(WORK INSTRUCTIONS) Every line below that contains the word "https" must be copied.

Start of RECORDED DATA

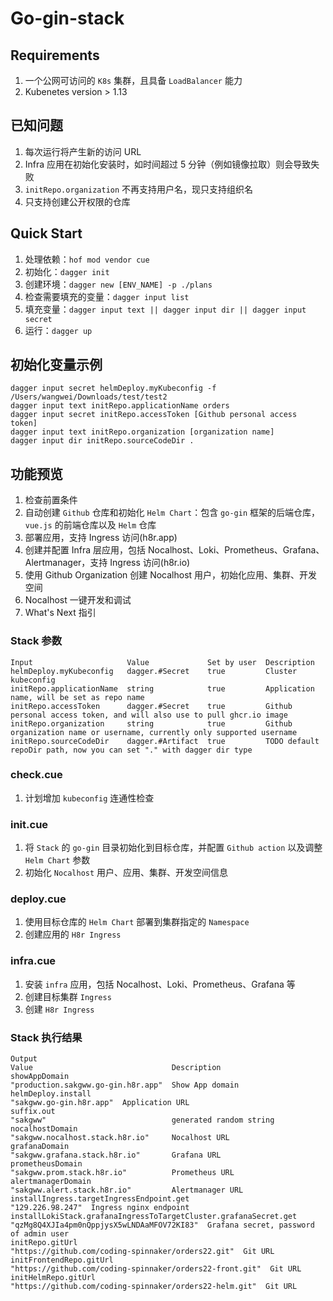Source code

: # Go-gin-stack

## Requirements
1. 一个公网可访问的 `K8s` 集群，且具备 `LoadBalancer` 能力
2. Kubenetes version > 1.13

## 已知问题
1. 每次运行将产生新的访问 URL
2. Infra 应用在初始化安装时，如时间超过 5 分钟（例如镜像拉取）则会导致失败
3. `initRepo.organization` 不再支持用户名，现只支持组织名
4. 只支持创建公开权限的仓库

## Quick Start

1. 处理依赖：`hof mod vendor cue`
2. 初始化：`dagger init`
3. 创建环境：`dagger new [ENV_NAME] -p ./plans`
4. 检查需要填充的变量：`dagger input list`
5. 填充变量：`dagger input text || dagger input dir || dagger input secret`
6. 运行：`dagger up`

## 初始化变量示例
```
dagger input secret helmDeploy.myKubeconfig -f /Users/wangwei/Downloads/test/test2
dagger input text initRepo.applicationName orders
dagger input secret initRepo.accessToken [Github personal access token]
dagger input text initRepo.organization [organization name]
dagger input dir initRepo.sourceCodeDir .
```

## 功能预览

1. 检查前置条件
2. 自动创建 `Github` 仓库和初始化 `Helm Chart`：包含 `go-gin` 框架的后端仓库，`vue.js` 的前端仓库以及 `Helm` 仓库
3. 部署应用，支持 Ingress 访问(h8r.app)
4. 创建并配置 Infra 层应用，包括 Nocalhost、Loki、Prometheus、Grafana、Alertmanager，支持 Ingress 访问(h8r.io)
5. 使用 Github Organization 创建 Nocalhost 用户，初始化应用、集群、开发空间
6. Nocalhost 一键开发和调试
7. What's Next 指引

### Stack 参数
```
Input                     Value             Set by user  Description
helmDeploy.myKubeconfig   dagger.#Secret    true         Cluster kubeconfig
initRepo.applicationName  string            true         Application name, will be set as repo name
initRepo.accessToken      dagger.#Secret    true         Github personal access token, and will also use to pull ghcr.io image
initRepo.organization     string            true         Github organization name or username, currently only supported username
initRepo.sourceCodeDir    dagger.#Artifact  true         TODO default repoDir path, now you can set "." with dagger dir type
```

### check.cue
1. 计划增加 `kubeconfig` 连通性检查

### init.cue
1. 将 `Stack` 的 `go-gin` 目录初始化到目标仓库，并配置 `Github action` 以及调整 `Helm Chart` 参数
2. 初始化 `Nocalhost` 用户、应用、集群、开发空间信息

### deploy.cue
1. 使用目标仓库的 `Helm Chart` 部署到集群指定的 `Namespace`
2. 创建应用的 `H8r Ingress`

### infra.cue
1. 安装 `infra` 应用，包括 Nocalhost、Loki、Prometheus、Grafana 等
2. 创建目标集群 `Ingress`
3. 创建 `H8r Ingress`

### Stack 执行结果

```
Output                                                            Value                               Description
showAppDomain                                                     "production.sakgww.go-gin.h8r.app"  Show App domain
helmDeploy.install                                                "sakgww.go-gin.h8r.app"  Application URL
suffix.out                                                        "sakgww"                            generated random string
nocalhostDomain                                                   "sakgww.nocalhost.stack.h8r.io"     Nocalhost URL
grafanaDomain                                                     "sakgww.grafana.stack.h8r.io"       Grafana URL
prometheusDomain                                                  "sakgww.prom.stack.h8r.io"          Prometheus URL
alertmanagerDomain                                                "sakgww.alert.stack.h8r.io"         Alertmanager URL
installIngress.targetIngressEndpoint.get                          "129.226.98.247"  Ingress nginx endpoint
installLokiStack.grafanaIngressToTargetCluster.grafanaSecret.get  "qzMg8Q4XJIa4pm0nQppjysX5wLNDAaMFOV72KI83"  Grafana secret, password of admin user
initRepo.gitUrl                                                   "https://github.com/coding-spinnaker/orders22.git"  Git URL
initFrontendRepo.gitUrl                                           "https://github.com/coding-spinnaker/orders22-front.git"  Git URL
initHelmRepo.gitUrl                                               "https://github.com/coding-spinnaker/orders22-helm.git"  Git URL
```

End of RECORDED DATA

(SOLUTION TO THE PROBLEM)
initRepo.gitUrl                                                   "https://github.com/coding-spinnaker/orders22.git"  Git URL
initFrontendRepo.gitUrl                                           "https://github.com/coding-spinnaker/orders22-front.git"  Git URL
initHelmRepo.gitUrl                                               "https://github.com/coding-spinnaker/orders22-helm.git"  Git URL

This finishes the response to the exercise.